## TASK ITEM
From the listing below, retype exactly the line holding "[INFO] Generate Done.", the line holding "18 17:45 Icon-Small.png", and the lines between them; skip everything else.

** DATASET EXCERPTS follows **

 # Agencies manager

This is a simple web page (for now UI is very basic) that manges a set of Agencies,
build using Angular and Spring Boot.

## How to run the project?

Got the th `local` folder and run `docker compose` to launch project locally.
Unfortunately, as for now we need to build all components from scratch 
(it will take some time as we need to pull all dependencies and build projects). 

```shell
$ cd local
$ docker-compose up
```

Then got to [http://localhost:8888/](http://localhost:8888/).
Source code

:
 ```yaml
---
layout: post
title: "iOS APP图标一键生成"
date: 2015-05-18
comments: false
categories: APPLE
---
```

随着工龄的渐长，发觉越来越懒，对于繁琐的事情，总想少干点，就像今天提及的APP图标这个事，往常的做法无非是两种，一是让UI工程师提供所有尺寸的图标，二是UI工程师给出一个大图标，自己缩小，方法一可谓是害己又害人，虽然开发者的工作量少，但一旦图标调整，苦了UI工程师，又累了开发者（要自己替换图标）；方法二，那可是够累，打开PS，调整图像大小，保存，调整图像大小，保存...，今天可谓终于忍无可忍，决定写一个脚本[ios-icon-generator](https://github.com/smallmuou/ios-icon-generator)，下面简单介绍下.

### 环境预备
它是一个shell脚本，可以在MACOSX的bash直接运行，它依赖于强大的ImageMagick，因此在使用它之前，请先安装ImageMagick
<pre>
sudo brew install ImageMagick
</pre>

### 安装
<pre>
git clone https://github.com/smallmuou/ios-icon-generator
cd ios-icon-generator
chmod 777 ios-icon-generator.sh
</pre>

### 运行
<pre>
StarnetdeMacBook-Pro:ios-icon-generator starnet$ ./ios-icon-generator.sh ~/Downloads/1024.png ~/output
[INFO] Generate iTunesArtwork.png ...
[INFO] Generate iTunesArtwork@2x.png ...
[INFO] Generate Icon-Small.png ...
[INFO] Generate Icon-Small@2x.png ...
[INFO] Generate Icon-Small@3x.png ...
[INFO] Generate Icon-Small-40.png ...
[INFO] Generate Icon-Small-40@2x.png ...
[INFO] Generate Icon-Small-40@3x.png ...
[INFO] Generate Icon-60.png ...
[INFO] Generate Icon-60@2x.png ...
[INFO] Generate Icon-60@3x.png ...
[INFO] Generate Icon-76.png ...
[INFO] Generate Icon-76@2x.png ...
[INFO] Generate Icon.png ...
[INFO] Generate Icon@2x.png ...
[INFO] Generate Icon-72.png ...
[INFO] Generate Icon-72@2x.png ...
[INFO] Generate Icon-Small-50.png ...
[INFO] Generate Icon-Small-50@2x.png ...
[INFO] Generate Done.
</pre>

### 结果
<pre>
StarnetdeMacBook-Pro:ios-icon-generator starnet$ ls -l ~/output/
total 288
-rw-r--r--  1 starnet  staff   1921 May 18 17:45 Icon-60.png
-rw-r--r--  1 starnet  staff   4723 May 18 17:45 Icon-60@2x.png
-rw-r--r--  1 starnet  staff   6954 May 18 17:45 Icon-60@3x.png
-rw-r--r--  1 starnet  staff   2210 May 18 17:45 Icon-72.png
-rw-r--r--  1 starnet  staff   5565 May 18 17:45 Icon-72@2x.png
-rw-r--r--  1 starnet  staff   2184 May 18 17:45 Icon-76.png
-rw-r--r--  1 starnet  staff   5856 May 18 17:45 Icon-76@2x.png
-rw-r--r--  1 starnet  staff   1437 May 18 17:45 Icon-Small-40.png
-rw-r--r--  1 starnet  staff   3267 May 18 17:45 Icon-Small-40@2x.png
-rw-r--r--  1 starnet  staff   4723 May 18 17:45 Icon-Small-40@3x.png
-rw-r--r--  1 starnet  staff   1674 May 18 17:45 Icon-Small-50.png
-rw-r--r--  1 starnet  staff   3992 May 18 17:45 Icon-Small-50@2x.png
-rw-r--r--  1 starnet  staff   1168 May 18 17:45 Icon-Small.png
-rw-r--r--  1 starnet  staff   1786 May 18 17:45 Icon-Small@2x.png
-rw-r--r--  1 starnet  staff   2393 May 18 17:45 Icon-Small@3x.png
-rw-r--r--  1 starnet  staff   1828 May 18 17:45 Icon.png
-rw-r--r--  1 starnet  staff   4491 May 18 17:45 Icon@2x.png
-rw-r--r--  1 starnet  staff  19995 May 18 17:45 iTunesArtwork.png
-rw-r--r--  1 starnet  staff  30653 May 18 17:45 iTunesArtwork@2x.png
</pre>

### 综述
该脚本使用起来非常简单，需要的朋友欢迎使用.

** End of DATASET EXCERPTS **

## RESULT OF THIS TASK
[INFO] Generate Done.
</pre>

### 结果
<pre>
StarnetdeMacBook-Pro:ios-icon-generator starnet$ ls -l ~/output/
total 288
-rw-r--r--  1 starnet  staff   1921 May 18 17:45 Icon-60.png
-rw-r--r--  1 starnet  staff   4723 May 18 17:45 Icon-60@2x.png
-rw-r--r--  1 starnet  staff   6954 May 18 17:45 Icon-60@3x.png
-rw-r--r--  1 starnet  staff   2210 May 18 17:45 Icon-72.png
-rw-r--r--  1 starnet  staff   5565 May 18 17:45 Icon-72@2x.png
-rw-r--r--  1 starnet  staff   2184 May 18 17:45 Icon-76.png
-rw-r--r--  1 starnet  staff   5856 May 18 17:45 Icon-76@2x.png
-rw-r--r--  1 starnet  staff   1437 May 18 17:45 Icon-Small-40.png
-rw-r--r--  1 starnet  staff   3267 May 18 17:45 Icon-Small-40@2x.png
-rw-r--r--  1 starnet  staff   4723 May 18 17:45 Icon-Small-40@3x.png
-rw-r--r--  1 starnet  staff   1674 May 18 17:45 Icon-Small-50.png
-rw-r--r--  1 starnet  staff   3992 May 18 17:45 Icon-Small-50@2x.png
-rw-r--r--  1 starnet  staff   1168 May 18 17:45 Icon-Small.png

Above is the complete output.